What this task involves:
Below are the records; extract from them the line containing "## 方法组件与class组件" to the line containing "GPS.GPSDateStamp|VARCHAR|Date as UTC.", both lines included, exactly and with no pictures.

++++++++

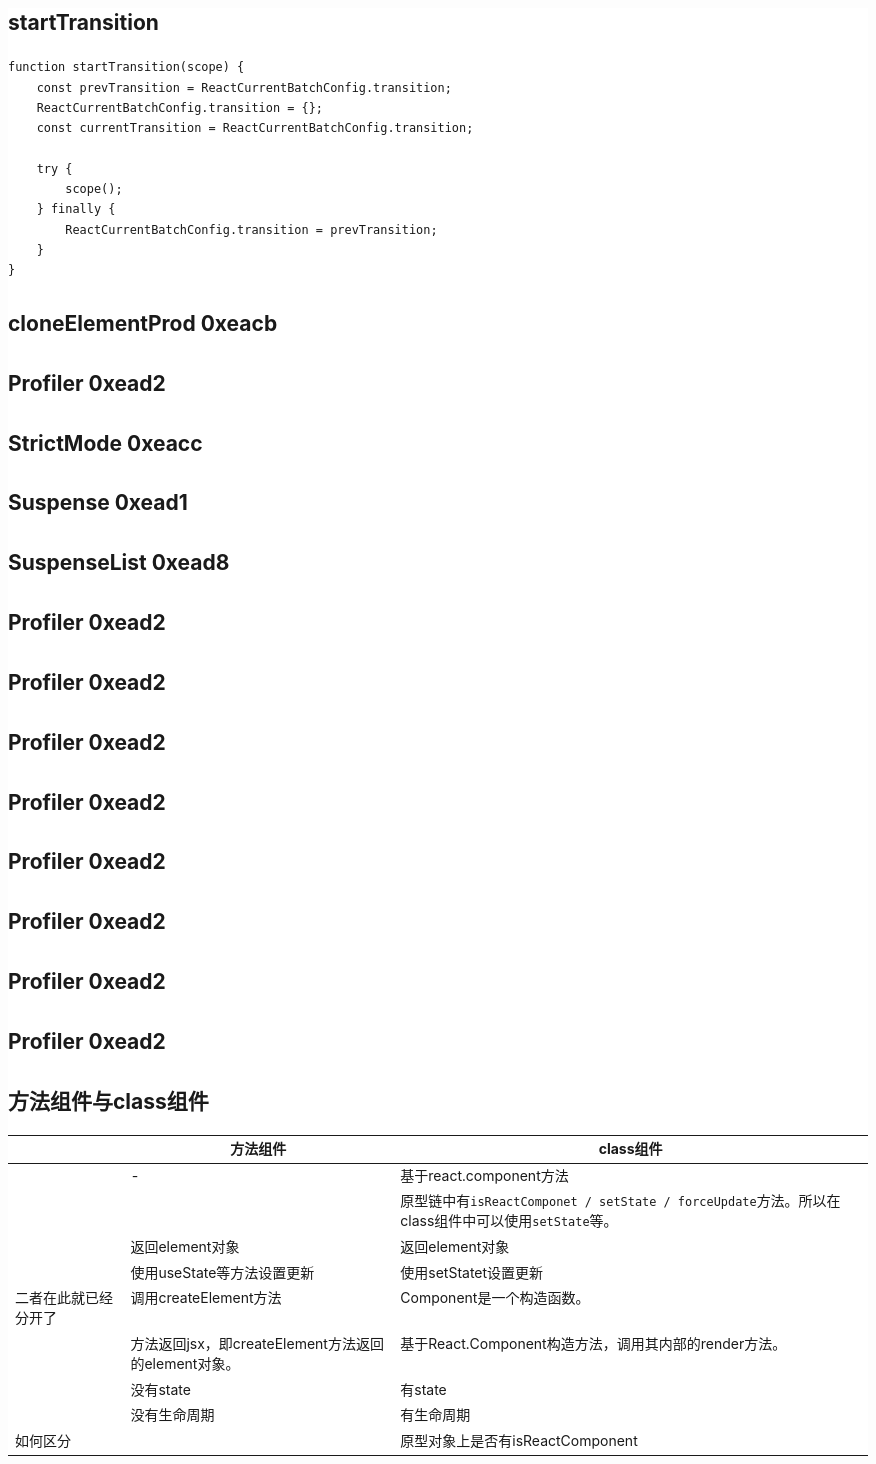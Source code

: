 ## startTransition
```
function startTransition(scope) {
    const prevTransition = ReactCurrentBatchConfig.transition;
    ReactCurrentBatchConfig.transition = {};
    const currentTransition = ReactCurrentBatchConfig.transition;

    try {
        scope();
    } finally {
        ReactCurrentBatchConfig.transition = prevTransition;
    }
}
```

## cloneElementProd 0xeacb
## Profiler 0xead2
## StrictMode 0xeacc
## Suspense 0xead1
## SuspenseList 0xead8
## Profiler 0xead2
## Profiler 0xead2
## Profiler 0xead2
## Profiler 0xead2
## Profiler 0xead2
## Profiler 0xead2
## Profiler 0xead2
## Profiler 0xead2

## 方法组件与class组件
||方法组件|class组件|
|-|-|-|
||-|基于react.component方法|
|||原型链中有`isReactComponet / setState / forceUpdate`方法。所以在class组件中可以使用`setState`等。|
||返回element对象|返回element对象|
||使用useState等方法设置更新|使用setStatet设置更新|
|二者在此就已经分开了|调用createElement方法|Component是一个构造函数。|
||方法返回jsx，即createElement方法返回的element对象。|基于React.Component构造方法，调用其内部的render方法。|
||没有state|有state|
||没有生命周期|有生命周期|
|如何区分||原型对象上是否有isReactComponent|
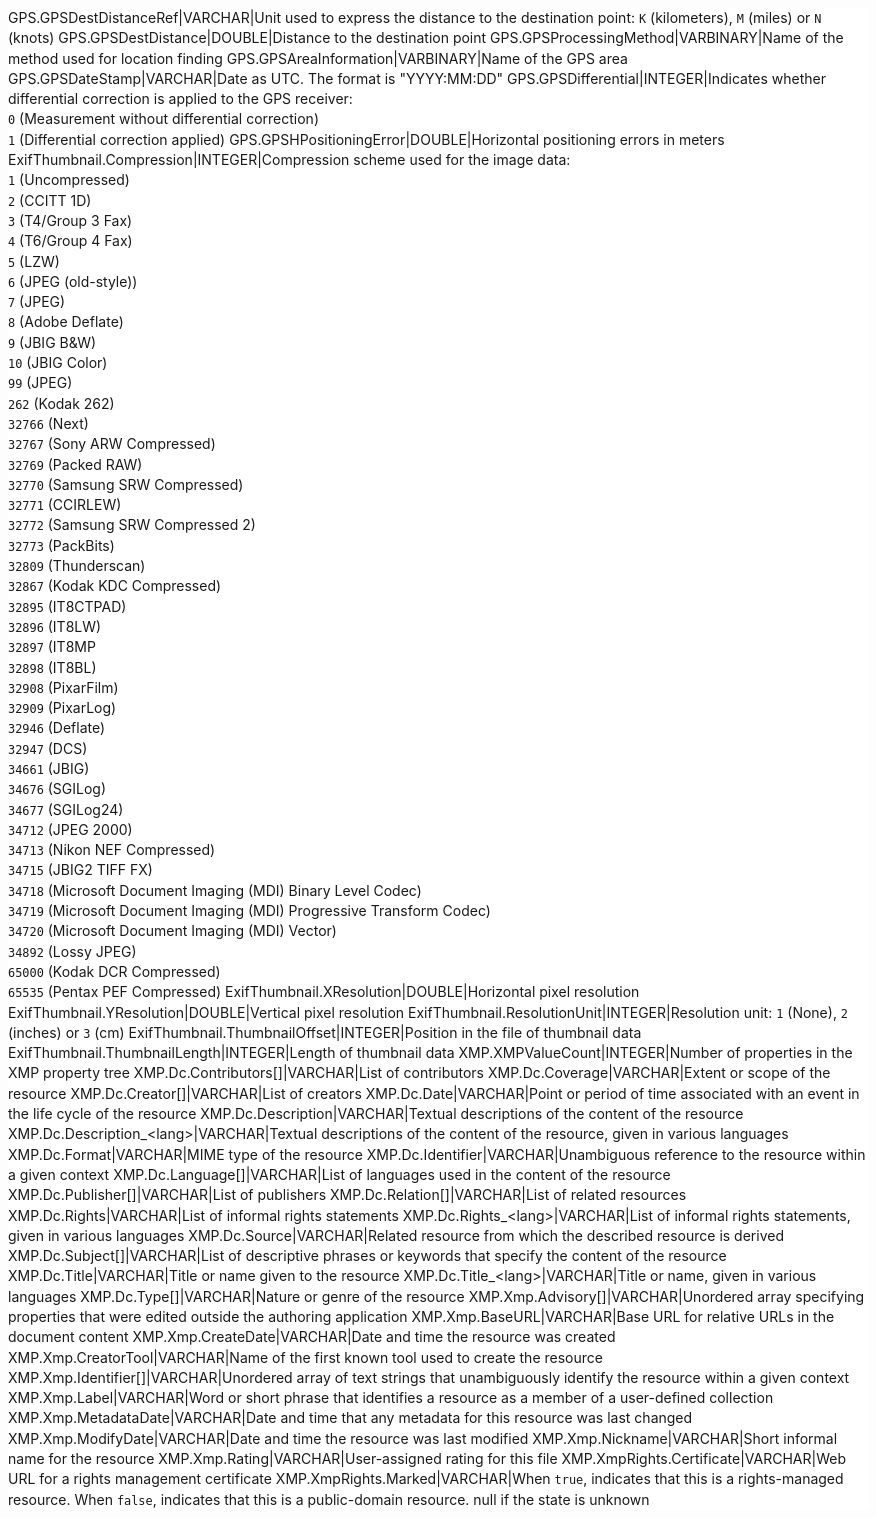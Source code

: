 GPS.GPSDestDistanceRef|VARCHAR|Unit used to express the distance to the destination point: `K` (kilometers), `M` (miles) or `N` (knots)
GPS.GPSDestDistance|DOUBLE|Distance to the destination point
GPS.GPSProcessingMethod|VARBINARY|Name of the method used for location finding
GPS.GPSAreaInformation|VARBINARY|Name of the GPS area
GPS.GPSDateStamp|VARCHAR|Date as UTC. The format is "YYYY:MM:DD"
GPS.GPSDifferential|INTEGER|Indicates whether differential correction is applied to the GPS receiver:<br>`0` (Measurement without differential correction)<br>`1` (Differential correction applied)
GPS.GPSHPositioningError|DOUBLE|Horizontal positioning errors in meters
ExifThumbnail.Compression|INTEGER|Compression scheme used for the image data:<br>`1` (Uncompressed)<br>`2` (CCITT 1D)<br>`3` (T4/Group 3 Fax)<br>`4` (T6/Group 4 Fax)<br>`5` (LZW)<br>`6` (JPEG (old-style))<br>`7` (JPEG)<br>`8` (Adobe Deflate)<br>`9` (JBIG B&W)<br>`10` (JBIG Color)<br>`99` (JPEG)<br>`262` (Kodak 262)<br>`32766` (Next)<br>`32767` (Sony ARW Compressed)<br>`32769` (Packed RAW)<br>`32770` (Samsung SRW Compressed)<br>`32771` (CCIRLEW)<br>`32772` (Samsung SRW Compressed 2)<br>`32773` (PackBits)<br>`32809` (Thunderscan)<br>`32867` (Kodak KDC Compressed)<br>`32895` (IT8CTPAD)<br>`32896` (IT8LW)<br>`32897` (IT8MP<br>`32898` (IT8BL)<br>`32908` (PixarFilm)<br>`32909` (PixarLog)<br>`32946` (Deflate)<br>`32947` (DCS)<br>`34661` (JBIG)<br>`34676` (SGILog)<br>`34677` (SGILog24)<br>`34712` (JPEG 2000)<br>`34713` (Nikon NEF Compressed)<br>`34715` (JBIG2 TIFF FX)<br>`34718` (Microsoft Document Imaging (MDI) Binary Level Codec)<br>`34719` (Microsoft Document Imaging (MDI) Progressive Transform Codec)<br>`34720` (Microsoft Document Imaging (MDI) Vector)<br>`34892` (Lossy JPEG)<br>`65000` (Kodak DCR Compressed)<br>`65535` (Pentax PEF Compressed)
ExifThumbnail.XResolution|DOUBLE|Horizontal pixel resolution
ExifThumbnail.YResolution|DOUBLE|Vertical pixel resolution
ExifThumbnail.ResolutionUnit|INTEGER|Resolution unit: `1` (None), `2` (inches) or `3` (cm)
ExifThumbnail.ThumbnailOffset|INTEGER|Position in the file of thumbnail data
ExifThumbnail.ThumbnailLength|INTEGER|Length of thumbnail data
XMP.XMPValueCount|INTEGER|Number of properties in the XMP property tree
XMP.Dc.Contributors[]|VARCHAR|List of contributors
XMP.Dc.Coverage|VARCHAR|Extent or scope of the resource
XMP.Dc.Creator[]|VARCHAR|List of creators
XMP.Dc.Date|VARCHAR|Point or period of time associated with an event in the life cycle of the resource
XMP.Dc.Description|VARCHAR|Textual descriptions of the content of the resource
XMP.Dc.Description_&lt;lang&gt;|VARCHAR|Textual descriptions of the content of the resource, given in various languages
XMP.Dc.Format|VARCHAR|MIME type of the resource
XMP.Dc.Identifier|VARCHAR|Unambiguous reference to the resource within a given context
XMP.Dc.Language[]|VARCHAR|List of languages used in the content of the resource
XMP.Dc.Publisher[]|VARCHAR|List of publishers
XMP.Dc.Relation[]|VARCHAR|List of related resources
XMP.Dc.Rights|VARCHAR|List of informal rights statements
XMP.Dc.Rights_&lt;lang&gt;|VARCHAR|List of informal rights statements, given in various languages
XMP.Dc.Source|VARCHAR|Related resource from which the described resource is derived
XMP.Dc.Subject[]|VARCHAR|List of descriptive phrases or keywords that specify the content of the resource
XMP.Dc.Title|VARCHAR|Title or name given to the resource
XMP.Dc.Title_&lt;lang&gt;|VARCHAR|Title or name, given in various languages
XMP.Dc.Type[]|VARCHAR|Nature or genre of the resource
XMP.Xmp.Advisory[]|VARCHAR|Unordered array specifying properties that were edited outside the authoring application
XMP.Xmp.BaseURL|VARCHAR|Base URL for relative URLs in the document content
XMP.Xmp.CreateDate|VARCHAR|Date and time the resource was created
XMP.Xmp.CreatorTool|VARCHAR|Name of the first known tool used to create the resource
XMP.Xmp.Identifier[]|VARCHAR|Unordered array of text strings that unambiguously identify the resource within a given context
XMP.Xmp.Label|VARCHAR|Word or short phrase that identifies a resource as a member of a user-defined collection
XMP.Xmp.MetadataDate|VARCHAR|Date and time that any metadata for this resource was last changed
XMP.Xmp.ModifyDate|VARCHAR|Date and time the resource was last modified
XMP.Xmp.Nickname|VARCHAR|Short informal name for the resource
XMP.Xmp.Rating|VARCHAR|User-assigned rating for this file
XMP.XmpRights.Certificate|VARCHAR|Web URL for a rights management certificate
XMP.XmpRights.Marked|VARCHAR|When `true`, indicates that this is a rights-managed resource. When `false`, indicates that this is a public-domain resource. null if the state is unknown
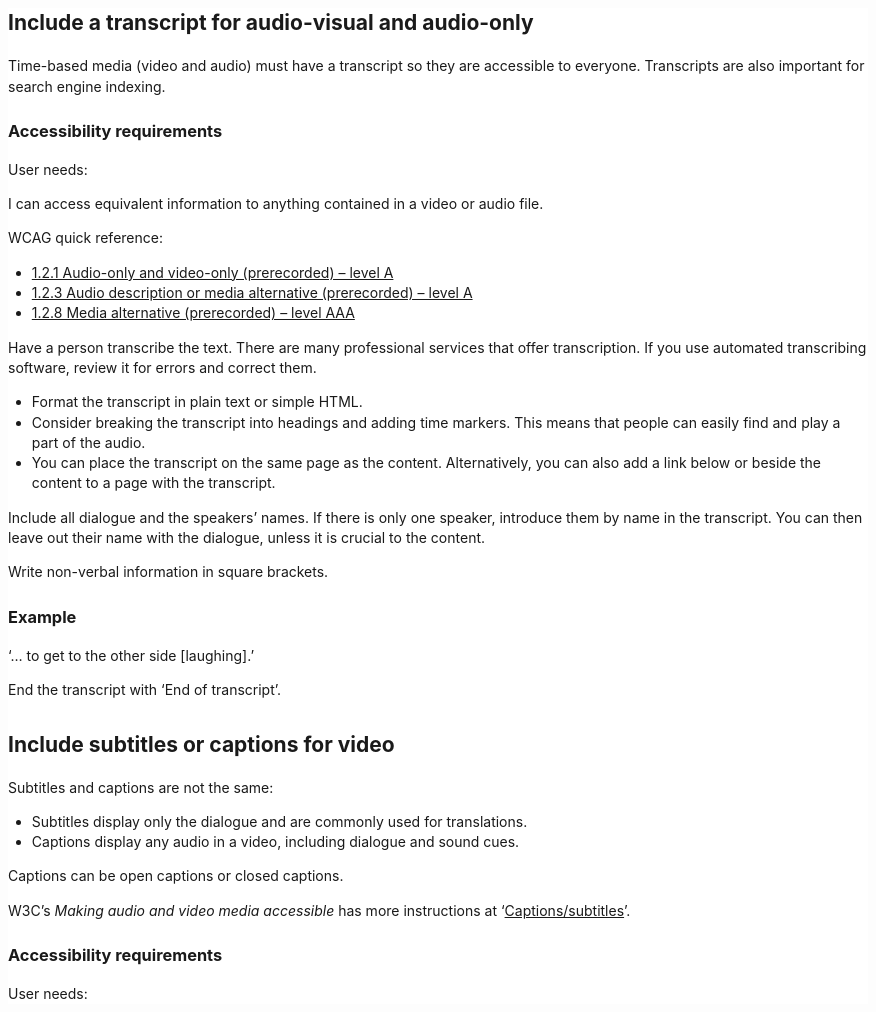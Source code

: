 Include a transcript for audio-visual and audio-only
----------------------------------------------------

Time-based media (video and audio) must have a transcript so they are accessible to everyone. Transcripts are also important for search engine indexing.

### Accessibility requirements

User needs:

I can access equivalent information to anything contained in a video or audio file.

WCAG quick reference:

*   [1.2.1 Audio-only and video-only (prerecorded) – level A](https://www.w3.org/WAI/WCAG21/quickref/#audio-only-and-video-only-prerecorded)
*   [1.2.3 Audio description or media alternative (prerecorded) – level A](https://www.w3.org/WAI/WCAG21/quickref/#audio-description-or-media-alternative-prerecorded)
*   [1.2.8 Media alternative (prerecorded) – level AAA](https://www.w3.org/WAI/WCAG21/quickref/#media-alternative-prerecorded)

Have a person transcribe the text. There are many professional services that offer transcription. If you use automated transcribing software, review it for errors and correct them.

*   Format the transcript in plain text or simple HTML.
*   Consider breaking the transcript into headings and adding time markers. This means that people can easily find and play a part of the audio.
*   You can place the transcript on the same page as the content. Alternatively, you can also add a link below or beside the content to a page with the transcript.

Include all dialogue and the speakers’ names. If there is only one speaker, introduce them by name in the transcript. You can then leave out their name with the dialogue, unless it is crucial to the content.

Write non-verbal information in square brackets.

### Example

‘… to get to the other side \[laughing\].’

End the transcript with ‘End of transcript’.

Include subtitles or captions for video
---------------------------------------

Subtitles and captions are not the same:

*   Subtitles display only the dialogue and are commonly used for translations.
*   Captions display any audio in a video, including dialogue and sound cues.

Captions can be open captions or closed captions.

W3C’s _Making audio and video media accessible_ has more instructions at ‘[Captions/subtitles](https://www.w3.org/WAI/media/av/captions/)’.

### Accessibility requirements

User needs:
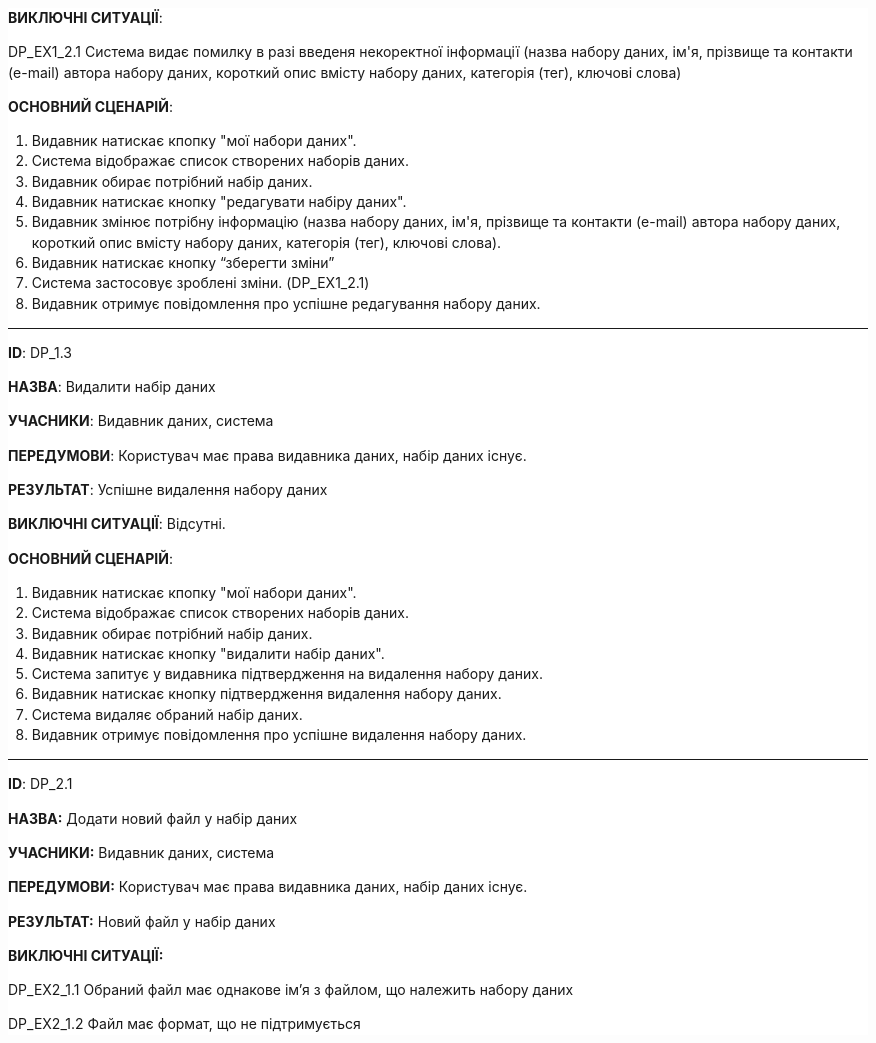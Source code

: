 **ВИКЛЮЧНІ СИТУАЦІЇ**:

DP_EX1_2.1 Система видає помилку в разі введеня некоректної інформації
(назва набору даних, ім'я, прізвище та контакти (e-mail) автора набору даних, короткий опис вмісту набору даних, категорія (тег), ключові слова)

**ОСНОВНИЙ СЦЕНАРІЙ**:

1. Видавник натискає кпопку "мої набори даних".
2. Система відображає список створених наборів даних.
3. Видавник обирає потрібний набір даних.
4. Видавник натискає кнопку "редагувати набіру даних".
5. Видавник змінює потрібну інформацію (назва набору даних, ім'я, прізвище та контакти (e-mail) автора набору даних, короткий опис вмісту набору даних, категорія (тег), ключові слова).
6. Видавник натискає кнопку “зберегти зміни”
7. Система застосовує зроблені зміни. (DP_EX1_2.1)
8. Видавник отримує повідомлення про успішне редагування набору даних.

---

**ID**: DP_1.3

**НАЗВА**: Видалити набір даних

**УЧАСНИКИ**: Видавник даних, система

**ПЕРЕДУМОВИ**: Користувач має права видавника даних, набір даних існує.

**РЕЗУЛЬТАТ**: Успішне видалення набору даних

**ВИКЛЮЧНІ СИТУАЦІЇ**: Відсутні.

**ОСНОВНИЙ СЦЕНАРІЙ**:

1. Видавник натискає кпопку "мої набори даних".
2. Система відображає список створених наборів даних.
3. Видавник обирає потрібний набір даних.
4. Видавник натискає кнопку "видалити набір даних".
5. Система запитує у видавника підтвердження на видалення набору даних.
6. Видавник натискає кнопку підтвердження видалення набору даних.
7. Система видаляє обраний набір даних.
8. Видавник отримує повідомлення про успішне видалення набору даних.

---

**ID**: DP_2.1

**НАЗВА:** Додати новий файл у набір даних

**УЧАСНИКИ:** Видавник даних, система

**ПЕРЕДУМОВИ:** Користувач має права видавника даних, набір даних існує.

**РЕЗУЛЬТАТ:** Новий файл у набір даних

**ВИКЛЮЧНІ СИТУАЦІЇ:**

DP_EX2_1.1 Обраний файл має однакове ім’я з файлом, що належить набору даних

DP_EX2_1.2 Файл має формат, що не підтримується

++++++++

Result of the exercise:
## 方法组件与class组件
||方法组件|class组件|
|-|-|-|
||-|基于react.component方法|
|||原型链中有`isReactComponet / setState / forceUpdate`方法。所以在class组件中可以使用`setState`等。|
||返回element对象|返回element对象|
||使用useState等方法设置更新|使用setStatet设置更新|
|二者在此就已经分开了|调用createElement方法|Component是一个构造函数。|
||方法返回jsx，即createElement方法返回的element对象。|基于React.Component构造方法，调用其内部的render方法。|
||没有state|有state|
||没有生命周期|有生命周期|
|如何区分||原型对象上是否有isReactComponent|
Source code

: GPS.GPSDestDistanceRef|VARCHAR|Unit used to express the distance to the destination point: `K` (kilometers), `M` (miles) or `N` (knots)
GPS.GPSDestDistance|DOUBLE|Distance to the destination point
GPS.GPSProcessingMethod|VARBINARY|Name of the method used for location finding
GPS.GPSAreaInformation|VARBINARY|Name of the GPS area
GPS.GPSDateStamp|VARCHAR|Date as UTC. The format is "YYYY:MM:DD"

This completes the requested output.